Second, congress may not disavow an executive agreement, but it has plenary authority to modify or abrogate them regarding domestic law purposes. For instance, it passed legislation allowing American hostages and their families harmed by Iran to proceed with tort claims. It is unclear how this feature could impact the GCT if people, and corporations acting as people, bring suits under domestic laws to hinder the GCT somehow.
Two Alternative Paths Forward
There are two other paths that President Biden could take to get the GCT adopted, a reconciliation bill or a congressional-executive agreement. Both would require a majority vote by both Congressional houses and avoid being blocked by a filibuster in the Senate. However, the reconciliation bill has limits on the subject matter, such as being limited to revenue-related elements of the treaty. Also, reconciliation legislation has limits on how often it can be used. Parliamentarian rulings could come into play as they had in the past when they limited the breadth of Biden legislation.
Congressional-
Unlike the sole executive agreements, one would expect that a new president could not overturn Congressional-executive agreements. However, last year Abigail L. Sia in a Fordham Law Review piece, concluded that “It is neither clear nor well settled whether the president has the constitutional authority to withdraw unilaterally from this type of agreement” [Congressional-executive agreement]. So, even if Biden were to get the majority of both houses to pass the GCT treaty, the next president might unilaterally withdraw from the treaty. And as a result, the nation would once again witness the conservative Supreme Court deciding the extent of presidential executive powers.
GCT could be a game-changer if we had a functional government
The GCT treaty could ignite a public struggle between the state and multinational corporations as to who determines a nation’s foreign policy, which is the ultimate exercise of sovereign power. It is most likely that Biden will choose the sole executive agreement path. The other paths lead to an inevitable rejection by the Senate if the Republicans oppose it.
In the executive agreement scenario, if a Republican becomes president in 2024, we could see the U.S. once again pull out of an international treaty after its executive officer signed off on it. That will reinforce the perception that U.S. foreign policy will be inconsistent for the foreseeable future. It is not just because Republicans and Democrats do not share a common vision for America’s future, which has always been the case. It is because of the excessive weight of private and corporate wealth in electing members to congress.
Corporate influence on congress has always been present, but the accumulation of wealth has led to them accumulating a historically high concentration of economic resources and political influence. Congressional criticism of the GCT will not manifest itself as sympathy for corporations. Instead, it will consist of both arcane stalling tactics and issues, like enforcing the agreement.

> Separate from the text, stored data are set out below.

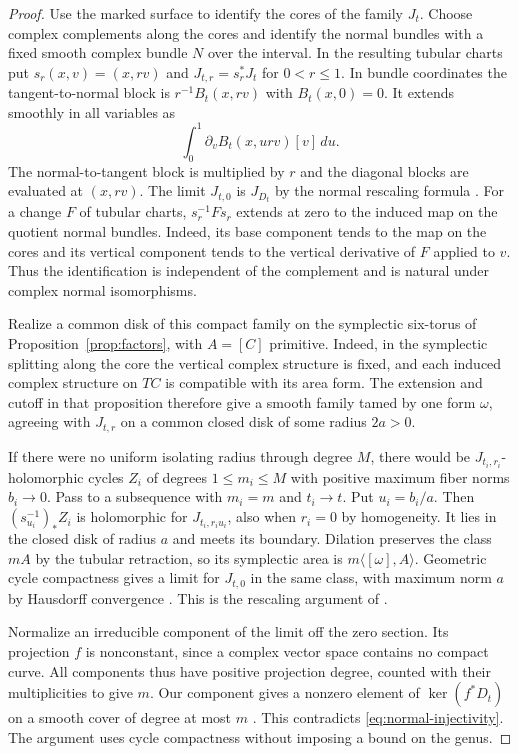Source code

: \begin{proof}
Use the marked surface to identify the cores of the family $J_t$.
Choose complex complements along the cores and identify the normal
bundles with a fixed smooth complex bundle $N$ over the interval.
In the resulting tubular charts put $s_r(x,v)=(x,rv)$ and
$J_{t,r}=s_r^*J_t$ for $0<r\le1$. In bundle coordinates the
tangent-to-normal block is $r^{-1}B_t(x,rv)$ with $B_t(x,0)=0$.
It extends smoothly in all variables as
\[
  \int_0^1 \partial_v B_t(x,urv)[v]\,du .
\]
The normal-to-tangent block is multiplied by $r$ and the diagonal
blocks are evaluated at $(x,rv)$. The limit $J_{t,0}$ is $J_{D_t}$
by the normal rescaling formula \cite[Lemma~3.10]{dwcast}.
For a change $F$ of tubular charts, $s_r^{-1}Fs_r$ extends at zero
to the induced map on the quotient normal bundles. Indeed, its base
component tends to the map on the cores and its vertical component
tends to the vertical derivative of $F$ applied to $v$. Thus the
identification is independent of the complement and is natural under
complex normal isomorphisms.

Realize a common disk of this compact family on the symplectic
six-torus of Proposition~\ref{prop:factors}, with $A=[C]$ primitive.
Indeed, in the symplectic splitting along the core the vertical
complex structure is fixed, and each induced complex structure on
$TC$ is compatible with its area form. The extension and cutoff in
that proposition therefore give a smooth family tamed by one form
$\omega$, agreeing with $J_{t,r}$ on a common closed disk of some
radius $2a>0$.

If there were no uniform isolating radius through degree $M$, there
would be $J_{t_i,r_i}$-holomorphic cycles $Z_i$ of degrees
$1\le m_i\le M$ with positive maximum fiber norms $b_i\to0$.
Pass to a subsequence with $m_i=m$ and $t_i\to t$. Put $u_i=b_i/a$.
Then $(s_{u_i}^{-1})_*Z_i$ is holomorphic for $J_{t_i,r_i u_i}$,
also when $r_i=0$ by homogeneity. It lies in the closed disk of
radius $a$ and meets its boundary. Dilation preserves the class
$mA$ by the tubular retraction, so its symplectic area is
$m\langle[\omega],A\rangle$. Geometric cycle compactness gives a
limit for $J_{t,0}$ in the same class, with maximum norm $a$ by
Hausdorff convergence \cite[Theorem~2.11 and Remark~2.13]{diw}.
This is the rescaling argument of \cite[\S6]{dwcast}.

Normalize an irreducible component of the limit off the zero
section. Its projection $f$ is nonconstant, since a complex vector
space contains no compact curve. All components thus have positive
projection degree, counted with their multiplicities to give $m$.
Our component gives a nonzero element of $\ker(f^*D_t)$ on a
smooth cover of degree at most $m$ \cite[Proposition~3.12]{dwcast}.
This contradicts \eqref{eq:normal-injectivity}. The argument uses
cycle compactness without imposing a bound on the genus.


\end{proof}
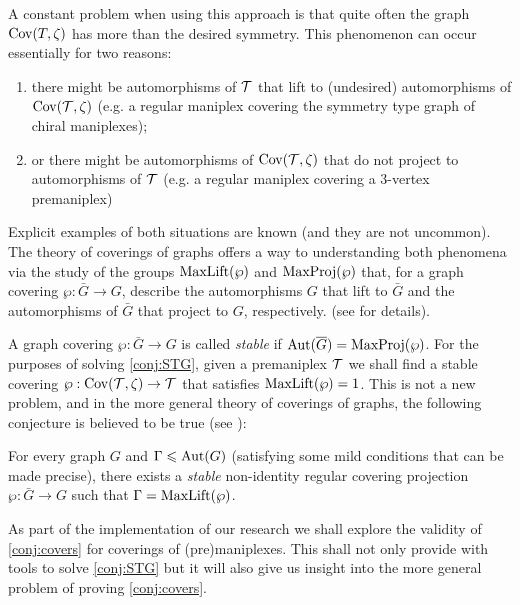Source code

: A constant problem when using this approach is that quite often the graph $\operatorname{Cov}(T, \zeta)$ has more than the desired symmetry. 
This phenomenon can occur essentially for two reasons:
\begin{enumerate}[label=\textit{\roman*)}]
  \item there might be automorphisms of $\mathcal{T}$ that lift to (undesired) automorphisms of $\operatorname{Cov}(\mathcal{T},\zeta)$ (e.g. a regular maniplex covering the symmetry type graph of chiral maniplexes);
  \item or there might be automorphisms of $\operatorname{Cov}(\mathcal{T},\zeta)$ that do not project to automorphisms of $\mathcal{T}$ (e.g. a regular maniplex covering a $3$-vertex premaniplex) 
\end{enumerate}

Explicit examples of both situations are known  (and they are not uncommon). 
The theory of coverings of graphs offers a way to understanding both phenomena via the study of the groups $\operatorname{MaxLift}(\wp)$ and $\operatorname{MaxProj}(\wp)$ that, for a graph covering $\wp: \bar{G} \to G$, describe the automorphisms $G$ that lift to $\bar{G}$ and the automorphisms of $\bar{G}$ that project to $G$, respectively. (see \cite{MalniPozar2016_SplitStructureLifted,MalniPozar2019_SplitLiftingsSectional,MalnMarPot2004_ElementaryAbelianCovers,MalnNedSko2000_LiftingGraphAutomorphisms} for details).

A graph covering $\wp: \bar{G} \to G$ is called \emph{stable} if $\operatorname{Aut}(\overline{G}) = \operatorname{MaxProj}(\wp)$. 
For the purposes of solving \cref{conj:STG}, given a premaniplex $\mathcal{T}$ we shall find a stable covering $\wp: \operatorname{Cov}(\mathcal{T}, \zeta) \to \mathcal{T}$ that satisfies $\operatorname{MaxLift}(\wp) = 1$. 
This is not a new problem, and in the more general theory of coverings of graphs,  the following conjecture is believed to be true (see \cite{PotocSpiga2019_LiftingPrescribedGroup}):

\begin{conj}\label{conj:covers}
  For every graph $G$  and $\Gamma \leqslant \operatorname{Aut}(G)$ (satisfying some mild conditions that can be made precise), there exists a \emph{ stable} non-identity regular covering projection $\wp \colon \bar{G} \to G$ 
such that $\Gamma = \operatorname{MaxLift}(\wp)$.
\end{conj}

As part of the implementation of our research we shall explore the validity of \cref{conj:covers} for coverings of (pre)maniplexes. 
This shall not only provide with tools to solve \cref{conj:STG} but it will also give us insight into the more general problem of proving \cref{conj:covers}.


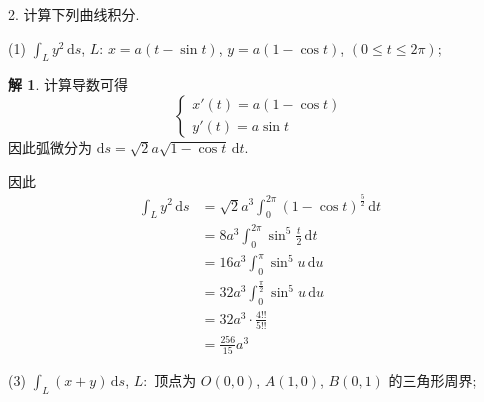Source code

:\documentclass[a4paper,12pt]{article}
\theoremstyle{definition}
\newtheorem*{sol}{解}
\begin{document}
2. 计算下列曲线积分.

(1) $\int_L y^2 \, \mathrm{d}s$, $L:\,x = a(t - \sin t)$, $y = a(1 - \cos t)$, $(0 \leq t \leq 2\pi)$;
\begin{sol}
    计算导数可得
    $$
        \begin{cases}
            x'(t) = a(1 - \cos t) \\
            y'(t) = a\sin t
        \end{cases}
    $$
    因此弧微分为 $\mathrm{d}s = \sqrt{2}a\sqrt{1 - \cos t} \, \mathrm{d}t$.

    因此
    \begin{align*}
        \int_L y^2 \, \mathrm{d}s
         & = \sqrt{2}a^3 \int_0^{2\pi} (1 - \cos t)^{\frac{5}{2}} \, \mathrm{d}t \\
         & = 8a^3 \int_0^{2\pi} \sin^5 \frac{t}{2} \, \mathrm{d}t                \\
         & = 16a^3 \int_0^{\pi} \sin^5 u \, \mathrm{d}u                          \\
         & = 32a^3 \int_0^{\frac{\pi}{2}} \sin^5 u \, \mathrm{d}u                \\
         & = 32a^3 \cdot \frac{4!!}{5!!}                                         \\
         & = \frac{256}{15}a^3
    \end{align*}
\end{sol}
(3) $\int_L (x + y) \, \mathrm{d}s$, $L:$ 顶点为 $O(0,0)$, $A(1,0)$, $B(0,1)$ 的三角形周界;
\end{document}
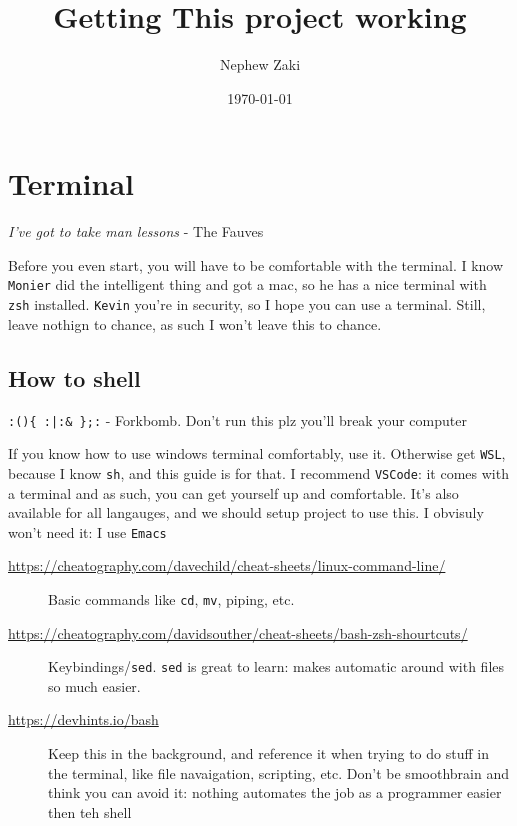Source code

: \documentclass[11pt]{article}
\author{Nephew Zaki}
\date{\today}
\title{Getting This project working}
\begin{document}
\maketitle

\section*{Terminal}
\label{sec:org15011c6}
\begin{center}
\emph{I've got to take man lessons} - The Fauves
\end{center}
Before you even start, you will have to be comfortable with the terminal. I know \texttt{Monier} did the intelligent thing and got a mac, so he has a nice terminal with \texttt{zsh} installed. \texttt{Kevin} you're in security, so I hope you can use a terminal. Still, leave nothign to chance, as such I won't leave this to chance.

\subsection*{How to shell}
\label{sec:org366773a}
\begin{center}
\texttt{:()\{ :|:\& \};:}  - Forkbomb. Don't run this plz you'll break your computer
\end{center}
If you know how to use windows terminal comfortably, use it. Otherwise get \texttt{WSL}, because I know \texttt{sh}, and this guide is for that.  I recommend \texttt{VSCode}: it comes with a terminal and as such, you can get yourself up and comfortable. It's also available for all langauges, and we should setup project to use this. I obvisuly won't need it: I use \texttt{Emacs}
\begin{description}
\item[{\url{https://cheatography.com/davechild/cheat-sheets/linux-command-line/}}] Basic commands like \texttt{cd}, \texttt{mv}, piping, etc.
\item[{\url{https://cheatography.com/davidsouther/cheat-sheets/bash-zsh-shourtcuts/}}] Keybindings/​\texttt{sed}. \texttt{sed} is great to learn: makes automatic around with files so much easier.
\item[{\url{https://devhints.io/bash}}] Keep this in the background, and reference it when trying to do stuff in the terminal, like file navaigation, scripting, etc. Don't be smoothbrain and think you can avoid it: nothing automates the job as a programmer easier then teh shell
\end{description}
\end{document}
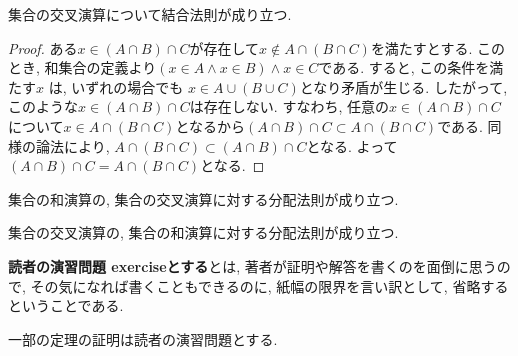 \begin{thm}
集合の交叉演算について結合法則が成り立つ.
\end{thm}
\begin{proof}
ある$x\in (A\cap B)\cap C$が存在して$x\notin A\cap (B\cap C)$を満たすとする.
このとき, 和集合の定義より$(x\in A\land x\in B)\land x\in C$である.
すると, この条件を満たす$x$
は, いずれの場合でも
$x\in A\cup(B\cup C)$となり矛盾が生じる. したがって, このような$x\in (A\cap B)\cap C$は存在しない. すなわち, 任意の$x\in (A\cap B)\cap C$について$x\in A\cap (B\cap C)$となるから$(A\cap B)\cap C\subset A\cap (B\cap C)$である. 
同様の論法により, $A\cap (B\cap C)\subset (A\cap B)\cap C$となる.
よって$(A\cap B)\cap C=A\cap (B\cap C)$となる.
\end{proof}
\begin{thm}
集合の和演算の, 集合の交叉演算に対する分配法則が成り立つ.
\end{thm}
\begin{thm}
集合の交叉演算の, 集合の和演算に対する分配法則が成り立つ.
\end{thm}
\begin{mean}
{\bf 読者の演習問題 exerciseとする}とは, 著者が証明や解答を書くのを面倒に思うので, その気になれば書くこともできるのに, 紙幅の限界を言い訳として, 省略するということである.
\end{mean}
\begin{caution}
一部の定理の証明は読者の演習問題とする.
\end{caution}
\begin{comment}
\begin{mean}
{\bf 論じる}とは筋道を立てて述べることである.
\end{mean}
\begin{mean}
{\bf 対象}とは行為の目標である.
\end{mean}
\begin{caution}
次に示す用法における対象は, 上記の意味をもつ. 
ただし, 後に述べる, 圏に対する対象は, 上記とは異なる特殊な意味をもつ.
\end{caution}
\begin{usage}
論じる対象であるすべての集合を部分集合とする集合を{\bf 全体集合 universe set}という.
\end{usage}
\begin{caution}
全体集合は明らかに論じる対象に依存する.
\end{caution}
\begin{Notation}
全体集合を$\mathrm{U}$で表す.
\end{Notation}
\begin{Def}
集合$A$における全体集合との差集合を 
{\bf 集合$A$の補集合}
という.
\end{Def}
\begin{Notation}
集合$A$の補集合を$A^c$で表す.
\end{Notation}
\end{comment}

For advocates of maintaining the GCT treaty, it will be necessary to raise the question of where national political power to make foreign policy decisions should rest. Should it be with the elected representatives of the public or the corporate bodies which are legally bound to represent the interests of their investors? However, the debate must go one step further because many of those representatives of the public are also indebted to their corporate benefactors.
Consequently, the success of adopting and maintaining a GCT treaty must not rest on the shoulders of just one person, the president. Or even congress for the matter. It must be supported by a national discussion occurring in both red and blue states on what is the proper relationship between corporate wealth and a republican state that can be independent of their wealth’s influence.